I enjoy a good puzzle every now and again. Particularly one that seems very easy... Until you try to solve it.
Below are a four classic questions/ puzzles/ problems. If you've read a bit about problem solving before, you might know some of them. But I hope that you will nevertheless find it interesting to revisit them. (And perhaps make the same mistakes as before!) And if you don't know them, you're in for a treat!
The ball and the bat
Let's start with an easy one. As you can tell by the prices, this question is from way back:
A bat and a baseball together cost $1.10. The bat costs one dollar more than the ball. How much does the ball cost?
This is just a warm-up exercise, and you will probably have answered correctly. (If not, shame on you!) But perhaps you noticed that you almost gave the wrong answer. Your intuition (almost) seduced you with an easy, but incorrect answer. Quite possibly, your train of thought was something like this:
Right, obviously the answer is $0.10. But wait... that's too easy. There must be more to it. Oh, I see now. How stupid of me, the correct answer is of course (...).
So the context in which the question was asked (a post about tricky puzzles) made you think twice before answering. And this dramatically increased your chance of answering correctly. But the amazing thing is that, when embedded in a stream of questions, almost everybody gives the wrong answer.
The nine dots puzzle
Let's move on to the next puzzle. A more visual one this time. Nine dots are laid out in a grid. How do you connect all dots, using four straight lines, without taking your pen of the paper?
Statistically, you are highly unlikely to figure this one out. So be proud if you do! This puzzle is really hard. Unless you've seen it before, in which case you'll immediately recognize the solution. The solution, by the way, is not lame. You don't need to fold the paper or anything.
This puzzle is often used to illustrate the concept of "thinking outside the box". Personally (and I'm sure you do the same), when I solve a puzzle like this, I have some vague notion of what the solution should look like, even though I don't know the actual solution. In other words, the 'box' is a space of candidate solutions that you mentally search through. What makes this puzzle so incredibly difficult is that the solution doesn't match most people's expectation of what a solution should look like. Even though, when you see it, you immediately recognize that it's a simple, valid, and non-lame solution.
Incidentally, this puzzle is popular among business/management/corporate-types, because they feel that solving it is a sign of intelligence. They feel that being able to think outside the box is about the best quality that one can have. But I'm not so sure about that. After all, most daily life issues are dealt with perfectly well by thinking inside the box. That's why the box is there: It provides us with an efficient, and generally effective, way to solve problems.
The four cards problem
The next puzzle is always good for some confusion. I first heard it when I took a course called Thinking and Deciding. I don't remember whether my initial response was correct. Probably not.

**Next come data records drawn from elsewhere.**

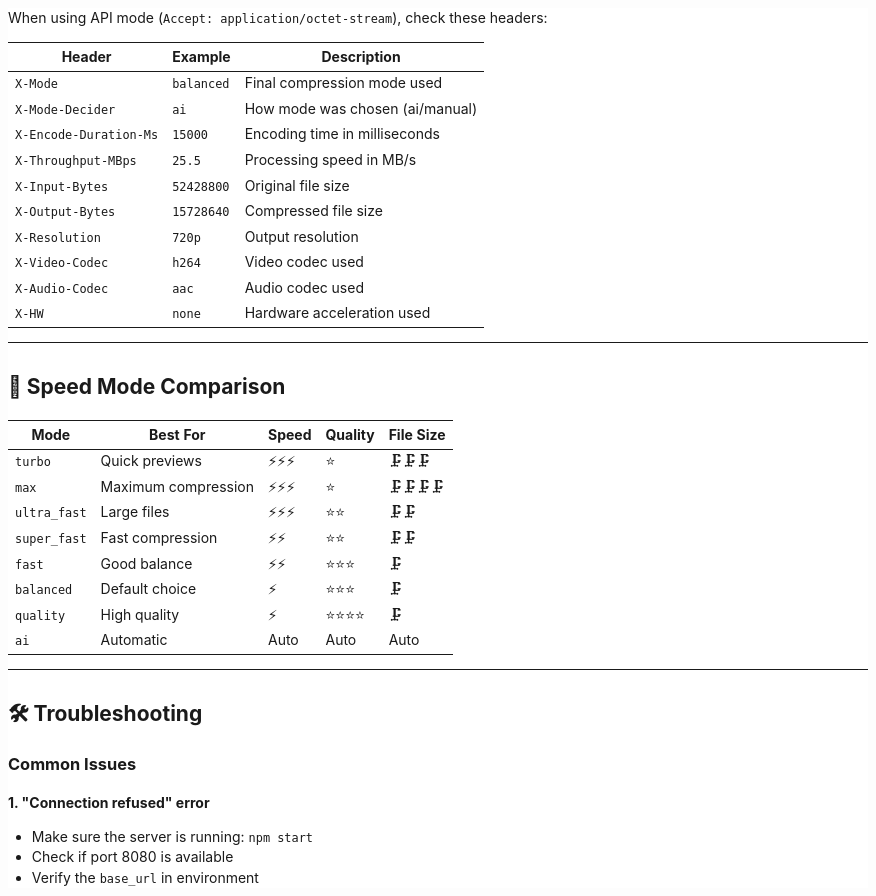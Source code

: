 When using API mode (`Accept: application/octet-stream`), check these headers:

| Header | Example | Description |
|--------|---------|-------------|
| `X-Mode` | `balanced` | Final compression mode used |
| `X-Mode-Decider` | `ai` | How mode was chosen (ai/manual) |
| `X-Encode-Duration-Ms` | `15000` | Encoding time in milliseconds |
| `X-Throughput-MBps` | `25.5` | Processing speed in MB/s |
| `X-Input-Bytes` | `52428800` | Original file size |
| `X-Output-Bytes` | `15728640` | Compressed file size |
| `X-Resolution` | `720p` | Output resolution |
| `X-Video-Codec` | `h264` | Video codec used |
| `X-Audio-Codec` | `aac` | Audio codec used |
| `X-HW` | `none` | Hardware acceleration used |

---

## 🎨 Speed Mode Comparison

| Mode | Best For | Speed | Quality | File Size |
|------|----------|-------|---------|-----------|
| `turbo` | Quick previews | ⚡⚡⚡ | ⭐ | 🗜️🗜️🗜️ |
| `max` | Maximum compression | ⚡⚡⚡ | ⭐ | 🗜️🗜️🗜️🗜️ |
| `ultra_fast` | Large files | ⚡⚡⚡ | ⭐⭐ | 🗜️🗜️ |
| `super_fast` | Fast compression | ⚡⚡ | ⭐⭐ | 🗜️🗜️ |
| `fast` | Good balance | ⚡⚡ | ⭐⭐⭐ | 🗜️ |
| `balanced` | Default choice | ⚡ | ⭐⭐⭐ | 🗜️ |
| `quality` | High quality | ⚡ | ⭐⭐⭐⭐ | 🗜️ |
| `ai` | Automatic | Auto | Auto | Auto |

---

## 🛠️ Troubleshooting

### Common Issues

**1. "Connection refused" error**
- Make sure the server is running: `npm start`
- Check if port 8080 is available
- Verify the `base_url` in environment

You have four cards, as shown below. Each card has a number on one side and a letter on the other. John tells you that, if a card has a vowel ('A', 'E', etc.) on one side, it always has an even number on the other side. Which two cards do you need to turn over to see if John is right?
This puzzle is tricky. And it remains tricky, even when you know, in principle, how to approach the problem. What makes it so difficult is that we are inclined to seek evidence that confirms John's rule, rather than disproves it. Furthermore, the question primes us to think about vowels and even numbers, because these are explicitly mentioned. But this is not a fruitful way to think about the problem!
The Monty Hall problem
A final puzzle. This is a really, really difficult one. I'm not sure I have a full grasp on it myself. Sometimes I think I do.
The problem, which is known as the Monty Hall problem, was made famous by a 70s game-show called Let's Make a Deal. Hosted by, yes, Monty Hall. In this show, contestants played the following game:
There are three identical doors. Behind one door is a car (indicated by green in the image below). Behind the other two doors are goats (indicated by red). The goal for the contestant is to select the door with the car behind it. If successful, he or she can take the car home. The host and the contestant play a game. The contestant first selects one door. Next, the host opens one of the remaining doors. The host, who knows where the car is, always opens a door with a goat behind it. Now there are only two doors left, and the contestant is asked to stay or switch. That is, he or she can stick with the originally selected door, or switch to the remaining one (the one that wasn't opened by the host).
And the question is: Should the contestant stay or switch!?